Yeah there was a tag that Katara's entire character was "being a Mom and her trauma" which again, I think it just straight up misogyny disguised as feminism. I've never heard anyone say "all there is to Zuko is his trauma" despite the narrative spending so much more time on him grappling with it.
Why is it when it's a female character, having trauma and exploring that trauma is a bad thing? Katara's pain and anger and hatred and grief is just as important as a male character's, but instead it gets dismissed and used as a point to get her. When it's a male character, it's "complexity" but when it's her she's a stereotype. The fact her trauma was taken seriously, that she got mad and wanted revenge and was terrifying when she attempted revenge in a way that was usually reserved for male characters is actually really important to me! There are so so many male characters that have this kind of trauma and it makes them cool and angsty and badass.

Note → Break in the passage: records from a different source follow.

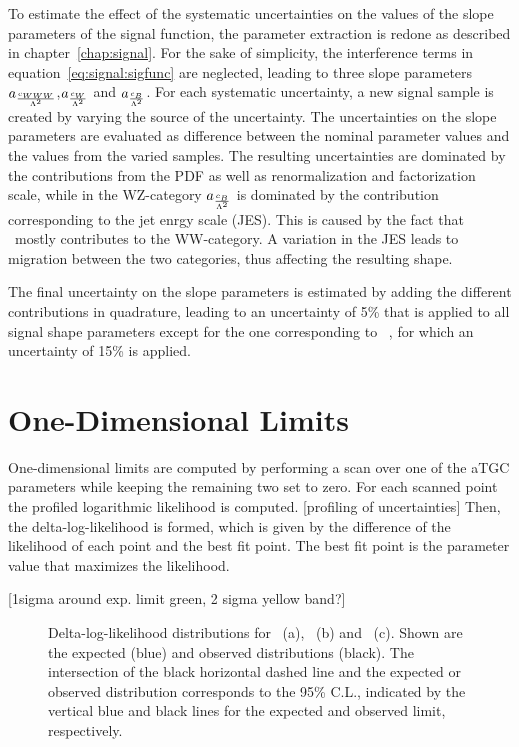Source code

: \noindent To estimate the effect of the systematic uncertainties on the values of the slope parameters of the signal function, the parameter extraction is redone as described in chapter~\ref{chap:signal}. For the sake of simplicity, the interference terms in equation~\ref{eq:signal:sigfunc} are neglected, leading to three slope parameters $a_{\frac{c_{WWW}}{\Lambda^2}}$,$a_{\frac{c_{W}}{\Lambda^2}}$ and $a_{\frac{c_{B}}{\Lambda^2}}$. For each systematic uncertainty, a new signal sample is created by varying the source of the uncertainty. The uncertainties on the slope parameters are evaluated as difference between the nominal parameter values and the values from the varied samples. The resulting uncertainties are dominated by the contributions from the PDF as well as renormalization and factorization scale, while in the WZ-category $a_{\frac{c_{B}}{\Lambda^2}}$ is dominated by the contribution corresponding to the jet enrgy scale (JES). This is caused by the fact that \Tcb \ mostly contributes to the WW-category. A variation in the JES leads to migration between the two categories, thus affecting the resulting shape.

\noindent The final uncertainty on the slope parameters is estimated by adding the different contributions in quadrature, leading to an uncertainty of 5\% that is applied to all signal shape parameters except for the one corresponding to \Tcb \ , for which an uncertainty of 15\% is applied.

\section{One-Dimensional Limits}
One-dimensional limits are computed by performing a scan over one of the aTGC parameters while keeping the remaining two set to zero. For each scanned point the profiled logarithmic likelihood is computed.
[profiling of uncertainties]
Then, the delta-log-likelihood is formed, which is given by the difference of the likelihood of each point and the best fit point. The best fit point is the parameter value that maximizes the likelihood. 


[1sigma around exp. limit green, 2 sigma yellow band?]
\begin{figure}
	\centering
	\caption[Delta-log-likelihood distributions for the three aTGC parameters]{Delta-log-likelihood distributions for \Tcwww \ (a), \Tccw \ (b) and \Tcb \ (c). Shown are the expected (blue) and observed distributions (black). The intersection of the black horizontal dashed line and the expected or observed distribution corresponds to the 95\% C.L., indicated by the vertical blue and black lines for the expected and observed limit, respectively.}
	\label{fig:limits:1dlimits}
\end{figure}

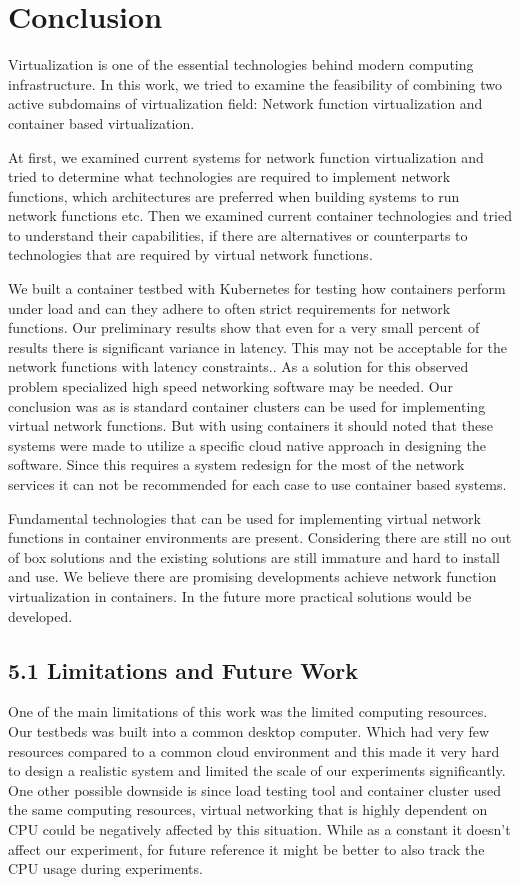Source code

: \documentclass[12pt,oneandhalf,chaparabic,ceng,ms,eng,oneside,pntc]{gsufbe}
\begin{document}
\chapter{Conclusion}
Virtualization is one of the essential technologies behind modern computing infrastructure.  In this work, we
tried to examine the feasibility of combining two active subdomains of virtualization field:  Network
function virtualization and container based virtualization.

At first, we examined current systems for network function virtualization and tried to determine what
technologies are required to implement network functions, which architectures are preferred when
building systems to run network functions etc. Then we examined current container technologies and
tried to understand their capabilities, if there are alternatives or counterparts to technologies that
are required by virtual network functions.

We built a container testbed with Kubernetes for testing how containers perform under load and can they
adhere to often strict requirements for network functions.  Our preliminary results show that even for
a very small percent of results there is significant variance in latency. This may not be acceptable for
the network functions with latency constraints.. As a solution for this observed problem specialized
high speed networking software may be needed.
Our conclusion was as is standard container clusters can be used for implementing virtual network
functions. But with using containers it should noted that these systems were made to utilize a specific
cloud native approach in designing the software. Since
this requires a system redesign for the most of the network services it can not be recommended for each
case to use container based systems.

Fundamental technologies that can be used for implementing virtual network functions in
container environments are present.  Considering there are still no out of box solutions and the existing
solutions are still immature and hard to install and use.  We believe there are promising developments
achieve network
function virtualization in containers.  In the future more practical solutions would be developed.

\section[Limitations and Future Work]{5.1 Limitations and Future Work}
One of the main limitations of this work was the limited computing resources.  Our testbeds was 
built into a common desktop computer.  Which had very few resources compared to a common cloud
environment and this made it very hard to design a realistic system and limited the scale of our
experiments significantly. One other possible downside is since load testing tool and container cluster
used the same computing resources, virtual networking that is highly dependent on CPU could be negatively
affected by this situation. While as a constant it doesn't affect our experiment, for future reference it
might be better to also track the CPU usage during experiments.
\end{document}
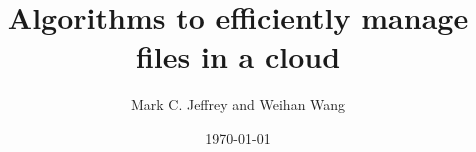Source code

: \documentclass[11pt]{article}
\begin{document}
\newcommand{\commented}[1]{}
\newcommand{\definitionparagraph}[1]{\vspace{0.1in}\noindent {\bf #1} \/\/}

\title{Algorithms to efficiently manage files in a cloud}
\date{\today}
\author{Mark C. Jeffrey and Weihan Wang}

\maketitle













\end{document}
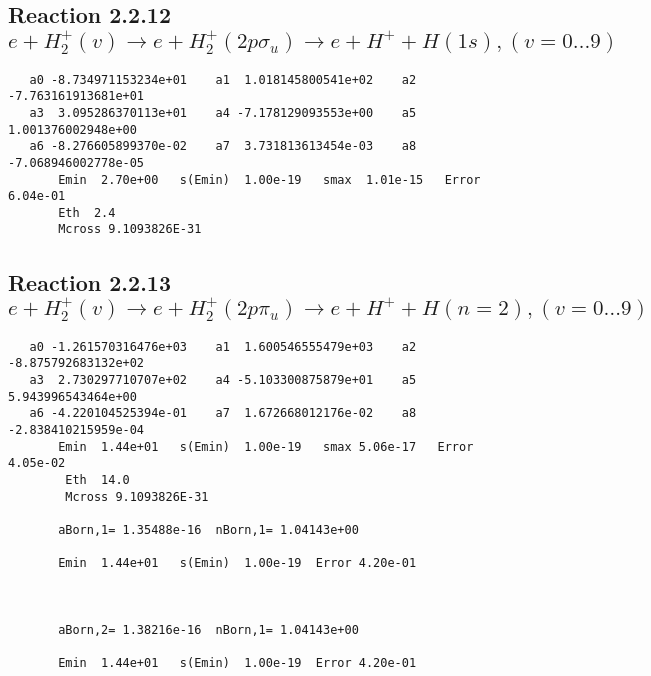 \documentclass[12pt,dvipdfmx]{article}
\begin{document}
\newpage
\subsection{
Reaction 2.2.12 $e + H_2^+(v) \rightarrow e + H_2^+(2p\sigma_u) \rightarrow e + H^+ + H(1s), (v=0\ldots 9)$}














\begin{small}\begin{verbatim}
   a0 -8.734971153234e+01    a1  1.018145800541e+02    a2 -7.763161913681e+01
   a3  3.095286370113e+01    a4 -7.178129093553e+00    a5  1.001376002948e+00
   a6 -8.276605899370e-02    a7  3.731813613454e-03    a8 -7.068946002778e-05
       Emin  2.70e+00   s(Emin)  1.00e-19   smax  1.01e-15   Error  6.04e-01
       Eth  2.4
       Mcross 9.1093826E-31
\end{verbatim}\end{small}




\newpage
\subsection{
Reaction 2.2.13 $ e + H_2^+(v) \rightarrow e + H_2^+(2p\pi_u) \rightarrow e + H^+ + H(n=2),  (v=0\ldots 9)$}



\begin{small}\begin{verbatim}
   a0 -1.261570316476e+03    a1  1.600546555479e+03    a2 -8.875792683132e+02
   a3  2.730297710707e+02    a4 -5.103300875879e+01    a5  5.943996543464e+00
   a6 -4.220104525394e-01    a7  1.672668012176e-02    a8 -2.838410215959e-04
       Emin  1.44e+01   s(Emin)  1.00e-19   smax 5.06e-17   Error 4.05e-02
        Eth  14.0
        Mcross 9.1093826E-31

       aBorn,1= 1.35488e-16  nBorn,1= 1.04143e+00

       Emin  1.44e+01   s(Emin)  1.00e-19  Error 4.20e-01



       aBorn,2= 1.38216e-16  nBorn,1= 1.04143e+00

       Emin  1.44e+01   s(Emin)  1.00e-19  Error 4.20e-01

\end{verbatim}\end{small}
\end{document}
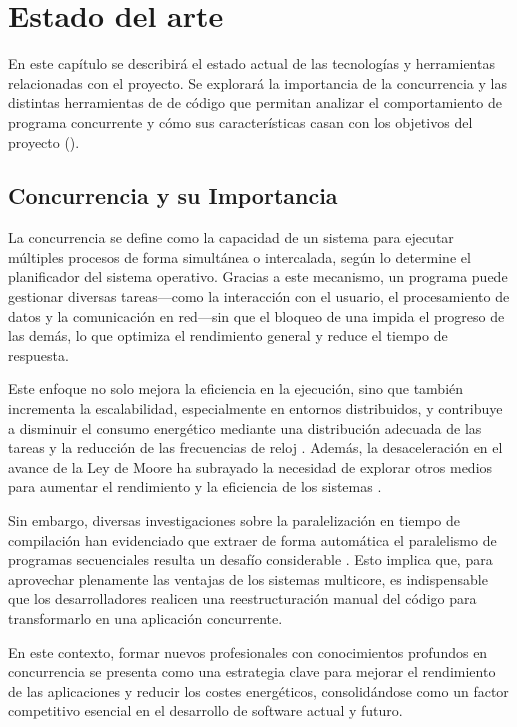 \chapter{Estado del arte}\label{chap:estado-del-arte}
En este capítulo se describirá el estado actual de las tecnologías y herramientas relacionadas con el proyecto. Se explorará la importancia de la concurrencia y las distintas herramientas de  de código que permitan analizar el comportamiento de \gls{programa concurrente} y cómo sus características casan con los objetivos del proyecto ().

\section{Concurrencia y su Importancia}\label{sec:concurrencia-importancia}

La concurrencia se define como la capacidad de un sistema para ejecutar múltiples procesos de forma simultánea o intercalada, según lo determine el \gls{planificador} del sistema operativo. Gracias a este mecanismo, un programa puede gestionar diversas tareas—como la interacción con el usuario, el procesamiento de datos y la comunicación en red—sin que el bloqueo de una impida el progreso de las demás, lo que optimiza el rendimiento general y reduce el tiempo de respuesta.

Este enfoque no solo mejora la eficiencia en la ejecución, sino que también incrementa la escalabilidad, especialmente en entornos distribuidos, y contribuye a disminuir el consumo energético mediante una distribución adecuada de las tareas y la reducción de las frecuencias de reloj \cite{EnergyEfficiencyParallelAplications}. Además, la desaceleración en el avance de la \gls{Ley de Moore} ha subrayado la necesidad de explorar otros medios para aumentar el rendimiento y la eficiencia de los sistemas \cite{ParallelProgramming}.

Sin embargo, diversas investigaciones sobre la paralelización en tiempo de compilación han evidenciado que extraer de forma automática el paralelismo de programas secuenciales resulta un desafío considerable \cite{ParallelProgramming}. Esto implica que, para aprovechar plenamente las ventajas de los sistemas multicore, es indispensable que los desarrolladores realicen una reestructuración manual del código para transformarlo en una aplicación concurrente.

En este contexto, formar nuevos profesionales con conocimientos profundos en concurrencia se presenta como una estrategia clave para mejorar el rendimiento de las aplicaciones y reducir los costes energéticos, consolidándose como un factor competitivo esencial en el desarrollo de software actual y futuro.


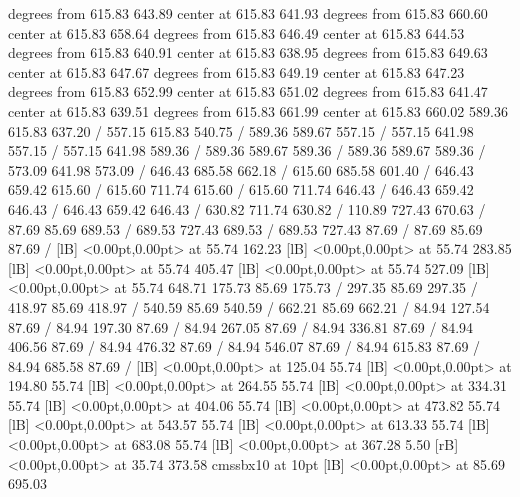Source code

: { degrees from 615.83 643.89 center at 615.83 641.93
 degrees from 615.83 660.60 center at 615.83 658.64
 degrees from 615.83 646.49 center at 615.83 644.53
 degrees from 615.83 640.91 center at 615.83 638.95
 degrees from 615.83 649.63 center at 615.83 647.67
 degrees from 615.83 649.19 center at 615.83 647.23
 degrees from 615.83 652.99 center at 615.83 651.02
 degrees from 615.83 641.47 center at 615.83 639.51
 degrees from 615.83 661.99 center at 615.83 660.02
\setsolid
{} 589.36 615.83 637.20 /
\setsolid
{} 557.15 615.83 540.75 /
\setsolid
{} 589.36 589.67 557.15 /
 557.15 641.98 557.15 /
 557.15 641.98 589.36 /
 589.36 589.67 589.36 /
 589.36 589.67 589.36 /
\setsolid
{} 573.09 641.98 573.09 /
\setsolid
{} 646.43 685.58 662.18 /
\setsolid
{} 615.60 685.58 601.40 /
\setsolid
{} 646.43 659.42 615.60 /
 615.60 711.74 615.60 /
 615.60 711.74 646.43 /
 646.43 659.42 646.43 /
 646.43 659.42 646.43 /
\setsolid
{} 630.82 711.74 630.82 /
\setsolid
{} 110.89 727.43 670.63 /
\setsolid
{} 87.69 85.69 689.53 /
 689.53 727.43 689.53 /
 689.53 727.43 87.69 /
 87.69 85.69 87.69 /
  [lB] <0.00pt,0.00pt> at 55.74 162.23
  [lB] <0.00pt,0.00pt> at 55.74 283.85
  [lB] <0.00pt,0.00pt> at 55.74 405.47
  [lB] <0.00pt,0.00pt> at 55.74 527.09
  [lB] <0.00pt,0.00pt> at 55.74 648.71
\setsolid
{} 175.73 85.69 175.73 /
\setsolid
{} 297.35 85.69 297.35 /
\setsolid
{} 418.97 85.69 418.97 /
\setsolid
{} 540.59 85.69 540.59 /
\setsolid
{} 662.21 85.69 662.21 /
\setsolid
{} 84.94 127.54 87.69 /
\setsolid
{} 84.94 197.30 87.69 /
\setsolid
{} 84.94 267.05 87.69 /
\setsolid
{} 84.94 336.81 87.69 /
\setsolid
{} 84.94 406.56 87.69 /
\setsolid
{} 84.94 476.32 87.69 /
\setsolid
{} 84.94 546.07 87.69 /
\setsolid
{} 84.94 615.83 87.69 /
\setsolid
{} 84.94 685.58 87.69 /
  [lB] <0.00pt,0.00pt> at 125.04 55.74
  [lB] <0.00pt,0.00pt> at 194.80 55.74
  [lB] <0.00pt,0.00pt> at 264.55 55.74
  [lB] <0.00pt,0.00pt> at 334.31 55.74
  [lB] <0.00pt,0.00pt> at 404.06 55.74
  [lB] <0.00pt,0.00pt> at 473.82 55.74
  [lB] <0.00pt,0.00pt> at 543.57 55.74
  [lB] <0.00pt,0.00pt> at 613.33 55.74
  [lB] <0.00pt,0.00pt> at 683.08 55.74
  [lB] <0.00pt,0.00pt> at 367.28 5.50
 [rB] <0.00pt,0.00pt> at 35.74 373.58
\font\picfont cmssbx10 at 10pt\picfont
{}  [lB] <0.00pt,0.00pt> at 85.69 695.03
\endpicture
}
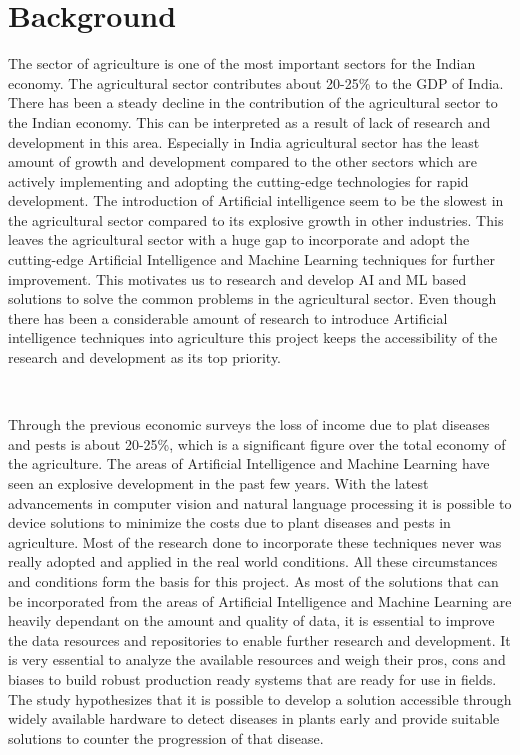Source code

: \section{Background}

The sector of agriculture is one of the most important sectors for the Indian economy. The agricultural sector contributes about 20-25\% to the GDP of India. There has been a steady decline in the contribution of the agricultural sector to the Indian economy. This can be interpreted as a result of lack of research and development in this area. Especially in India agricultural sector has the least amount of growth and development compared to the other sectors which are actively implementing and adopting the cutting-edge technologies for rapid development. The introduction of Artificial intelligence seem to be the slowest in the agricultural sector compared to its explosive growth in other industries. This leaves the agricultural sector with a huge gap to incorporate and adopt the cutting-edge Artificial Intelligence and Machine Learning techniques for further improvement. This motivates us to research and develop AI and ML based solutions to solve the common problems in the agricultural sector. Even though there has been a considerable amount of research to introduce Artificial intelligence techniques into agriculture this project keeps the accessibility of the research and development as its top priority. 


\

Through the previous economic surveys the loss of income due to plat diseases and pests is about 20-25\%, which is a significant figure over the total economy of the agriculture. The areas of Artificial Intelligence and Machine Learning have seen an explosive development in the past few years. With the latest advancements in computer vision and natural language processing it is possible to device solutions to minimize the costs due to plant diseases and pests in agriculture. Most of the research done to incorporate these techniques never was really adopted and applied in the real world conditions. All these circumstances and conditions form the basis for this project. As most of the solutions that can be incorporated from the areas of Artificial Intelligence and Machine Learning are heavily dependant on the amount and quality of data, it is essential to improve the data resources and repositories to enable further research and development. It is very essential to analyze the available resources and weigh their pros, cons and biases to build robust production ready systems that are ready for use in fields. The study hypothesizes that it is possible to develop a solution accessible through widely available hardware to detect diseases in plants early and provide suitable solutions to counter the progression of that disease.


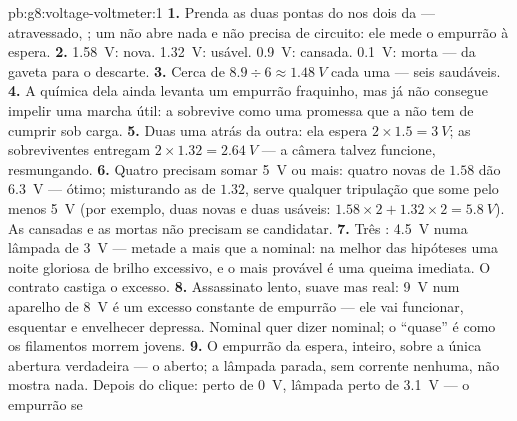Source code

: \begin{solution}{pb:g8:voltage-voltmeter:1}
\textbf{1.} Prenda as duas pontas do  nos dois  da
 --- atravessado, ; um  não abre nada e não
precisa de circuito: ele mede o empurrão à espera.
\textbf{2.} \qty{1.58}{V}: nova. \qty{1.32}{V}: usável.
\qty{0.9}{V}: cansada. \qty{0.1}{V}: morta --- da gaveta para o
descarte.
\textbf{3.} Cerca de $8.9 \div 6 \approx \qty{1.48}{V}$ cada uma ---
seis  saudáveis.
\textbf{4.} A química dela ainda levanta um empurrão fraquinho, mas
já não consegue impelir uma marcha útil: a  sobrevive como uma
promessa que a  não tem  de cumprir sob carga.
\textbf{5.} Duas uma atrás da outra: ela espera
$2 \times 1.5 = \qty{3}{V}$; as sobreviventes entregam
$2 \times 1.32 = \qty{2.64}{V}$ --- a câmera talvez funcione,
resmungando.
\textbf{6.} Quatro  precisam somar \qty{5}{V} ou mais: quatro
novas de $1.58$ dão \qty{6.3}{V} --- ótimo; misturando as de $1.32$,
serve qualquer tripulação que some pelo menos \qty{5}{V} (por exemplo,
duas novas e duas usáveis:
$1.58 \times 2 + 1.32 \times 2 = \qty{5.8}{V}$). As cansadas e as
mortas não precisam se candidatar.
\textbf{7.} Três : \qty{4.5}{V} numa lâmpada de \qty{3}{V} ---
metade a mais que a nominal: na melhor das hipóteses uma noite
gloriosa de brilho excessivo, e o mais provável é uma queima
imediata. O contrato castiga o excesso.
\textbf{8.} Assassinato lento, suave mas real: \qty{9}{V} num
aparelho de \qty{8}{V} é um excesso constante de empurrão --- ele vai
funcionar, esquentar e envelhecer depressa. Nominal quer dizer
nominal; o ``quase'' é como os filamentos morrem jovens.
\textbf{9.} O empurrão da  espera, inteiro, sobre a única
abertura verdadeira --- o  aberto; a lâmpada parada, sem
corrente nenhuma, não mostra nada. Depois do clique: 
perto de \qty{0}{V}, lâmpada perto de \qty{3.1}{V} --- o empurrão se

\end{solution}

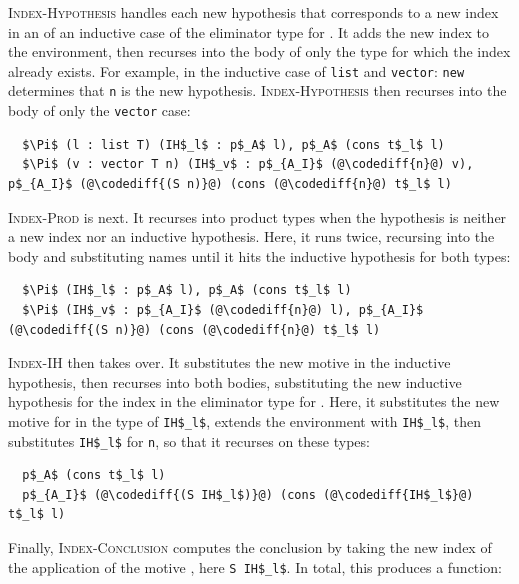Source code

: \textsc{Index-Hypothesis} handles each new hypothesis that corresponds to a new index in an 
of an inductive case of the eliminator type for \AI. It adds the new index to the environment, then recurses into the body of only the
type for which the index already exists. For example, in the inductive case of \lstinline{list} and \lstinline{vector}:
\lstinline{new} determines that \lstinline{n} is the new hypothesis.
\textsc{Index-Hypothesis} then recurses into the body of only the \lstinline{vector} case:

\begin{lstlisting}
  $\Pi$ (l : list T) (IH$_l$ : p$_A$ l), p$_A$ (cons t$_l$ l)
  $\Pi$ (v : vector T n) (IH$_v$ : p$_{A_I}$ (@\codediff{n}@) v), p$_{A_I}$ (@\codediff{(S n)}@) (cons (@\codediff{n}@) t$_l$ l)
\end{lstlisting}
\textsc{Index-Prod} is next. It recurses into product types when the hypothesis is neither a new index nor an inductive hypothesis. Here, it runs twice, recursing into the body and substituting names %
until it hits the inductive hypothesis for both types:

\begin{lstlisting}
  $\Pi$ (IH$_l$ : p$_A$ l), p$_A$ (cons t$_l$ l)
  $\Pi$ (IH$_v$ : p$_{A_I}$ (@\codediff{n}@) l), p$_{A_I}$ (@\codediff{(S n)}@) (cons (@\codediff{n}@) t$_l$ l)
\end{lstlisting}
\textsc{Index-IH} then takes over. It substitutes the new motive in the inductive hypothesis, then recurses into both bodies, 
substituting the new inductive hypothesis for the index in the eliminator type for \AI.
Here, it substitutes the new motive
for  in the type of \lstinline{IH$_l$}, extends the environment with \lstinline{IH$_l$}, then 
substitutes \lstinline{IH$_l$} for \lstinline{n}, so that it recurses on these types:

\begin{lstlisting}
  p$_A$ (cons t$_l$ l)
  p$_{A_I}$ (@\codediff{(S IH$_l$)}@) (cons (@\codediff{IH$_l$}@) t$_l$ l)
\end{lstlisting}
Finally, \textsc{Index-Conclusion} computes the conclusion by taking the new index of the application of the motive ,
here \lstinline{S IH$_l$}.
In total, this produces a function:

(lmao now I'm imagining someone saying "all there is to Batman is being a dad and his trauma". Why have we never heard that. god the misandry).
That's all there is to her character? Like what about her staunch commitment to justice and desire to put herself on the line to help anyone in trouble without caring about the consequences? What about her constant stubborn rage and desire to challenge the establishment? What about her resistance to sexism and willingness to challenge tradition? Her tendency to hold massive grudges? Her desire to make fun of her brother every chance she gets? Her passion for honing her waterbending and commitment to her craft? Her desire to fight and get better at fighting? as you said, her intense jealousy when Aang catches on to waterbending better than she did, to the point where she lashes out at him (she's clearly momming him there SUCH a Mom)? Her anger at her father for leaving her and her brother behind? I could go on.
"she and toph are not as complex as aang and zuko" no you just care about them more. Skill issue. (love how poor Sokka gets left out).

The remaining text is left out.